There is a complete chapter on SQL Server XML Support so until then this will suffice.

Summarizing: The major difference is database size (2 GB vs. 4 GB), support of .NET support in stored procedures and native support for XML. This should convince the interviewer that you are clear about the differences.

(Q) What is SQL Server 2000 Workload Governor?

Workload governor limits performance of the SQL Server Desktop engine (MSDE) if the SQL engine receives more load than what is meant for MSDE. MSDE was always meant for trial purpose and non-critical projects. Microsoft always planned for companies to buy the full version of SQL Server so they introduced this limitation on MSDE performance and the number of connections through the Workload Governor.

The workload governor sits between the client and the database engine and counts the number of connections per database instance. If the workload governor finds that the number of connections exceeds eight connections, it starts stalling the connections and slowing down the database engine.

Note: It does not limit the number of connections but makes the connection request go slow. By default, 32,767 connections are allowed both for SQL Server and MSDE. But it just makes the database engine go slow above eight connections.

(Q) What is the difference between SQL Server 2000 and 2005?

Twist: What is the difference between Yukon and SQL Server2000?

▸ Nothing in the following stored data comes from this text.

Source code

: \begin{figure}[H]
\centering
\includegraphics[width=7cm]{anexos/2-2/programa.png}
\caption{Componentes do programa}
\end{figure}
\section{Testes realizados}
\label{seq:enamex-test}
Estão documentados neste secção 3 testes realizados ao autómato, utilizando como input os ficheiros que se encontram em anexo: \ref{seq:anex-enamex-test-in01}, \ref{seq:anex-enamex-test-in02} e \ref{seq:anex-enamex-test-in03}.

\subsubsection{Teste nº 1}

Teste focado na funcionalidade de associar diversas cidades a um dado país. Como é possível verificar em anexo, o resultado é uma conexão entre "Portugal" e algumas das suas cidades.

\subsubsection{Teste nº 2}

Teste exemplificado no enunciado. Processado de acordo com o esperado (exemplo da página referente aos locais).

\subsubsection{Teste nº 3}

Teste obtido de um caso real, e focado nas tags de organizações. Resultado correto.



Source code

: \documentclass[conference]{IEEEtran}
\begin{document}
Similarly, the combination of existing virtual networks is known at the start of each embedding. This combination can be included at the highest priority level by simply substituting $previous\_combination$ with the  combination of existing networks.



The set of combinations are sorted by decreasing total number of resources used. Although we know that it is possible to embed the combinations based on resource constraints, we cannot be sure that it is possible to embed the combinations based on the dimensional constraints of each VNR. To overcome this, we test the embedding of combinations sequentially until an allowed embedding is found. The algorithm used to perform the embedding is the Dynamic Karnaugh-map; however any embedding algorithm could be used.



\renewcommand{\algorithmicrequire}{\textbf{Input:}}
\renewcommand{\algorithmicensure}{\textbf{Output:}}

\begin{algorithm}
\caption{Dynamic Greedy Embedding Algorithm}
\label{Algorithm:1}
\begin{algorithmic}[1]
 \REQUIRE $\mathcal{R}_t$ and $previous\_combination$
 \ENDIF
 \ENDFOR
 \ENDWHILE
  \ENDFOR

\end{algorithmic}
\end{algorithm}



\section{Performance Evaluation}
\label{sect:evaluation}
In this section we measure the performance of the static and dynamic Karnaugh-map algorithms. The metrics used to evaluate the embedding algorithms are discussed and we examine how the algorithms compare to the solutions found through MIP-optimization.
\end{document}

Note: This question will be one of the favorites during SQL Server Interviews. I have marked the points for developers as PG and DBA for Database Administrator.

Following are some major differences between the two versions:

The most significant change is the .NET integration with SQL Server 2005. Stored procedures, User-defined functions, triggers, aggregates, and user defined types can now be written using your own favorite .NET language (VB.NET, C#, J# etc .). This support was not there in SQL Server 2000 where the only language was T-SQL. In SQL Server 2005, you have support for two languages T-SQL and .NET.
SQL Server 2005 has reporting services for reports which is a newly added feature and does not exist for SQL Server 2000. It was a separate installation for SQL Server 2000.
(PG) SQL Server 2005 has introduced two new data types: varbinary (max) and XML. If you remember in SQL Server 2000, we had image and text data types. The problem with image and text data types is that they assign the same amount of storage irrespective of the actual data size. This problem is solved using varbinary (max) which adjusts depending on size of the data. The other new data type, XML, enables you to store XML documents and perform schema verification. In SQL Server 2000, developers used varchar or text data type, and all validation had to be done programmatically.
SQL Server 2005 can now process direct incoming HTTP request with out IIS web server. Also, stored procedure invocation is enabled using the SOAP protocol.
Asynchronous mechanism is introduced using Server events. In the Server event model the Server posts an event to the SQL Broker service; while waiting, the client can request the status by querying the broker.
For huge databases, SQL Server has provided a cool feature called Data Partitioning. In data partitioning you break a single database object such as a table or index into multiple pieces. For the client application, the data continues to appear as a single database object (i.e. the partitions are transparent).
In SQL Server 2000 if you rebuilt clustered indexes, even the non-clustered indexes where rebuilt. But in SQL Server 2005 building the clustered indexes does not re-build the non-clustered indexes.
Bulk data uploading in SQL Server 2000 was done using BCP (Bulk copy programs) format files. Now in SQL Server 2005 bulk, data uploading uses XML file format.
In SQL Server 2000 there where maximum 16 instances, but in 2005 you can have up to 50 instances.
Server 2005 has support of "Multiple Active Result Sets" also called "MARS". In previous versions of SQL Server 2000, one connection can only have one result set. With 2005 one SQL connection can query and have multiple results set.
In previous versions of SQL Server 2000, system catalog was stored in master database. In SQL Server 2005 it is stored in a resource database that is stored as a sys object; you cannot access the sys object directly as in the older version when we where accessing the master database.
There is one hardware benefit held by SQL Server 2005 called hyper threading. Windows 2003 supports hyper threading and SQL Server 2005 can take advantage of it.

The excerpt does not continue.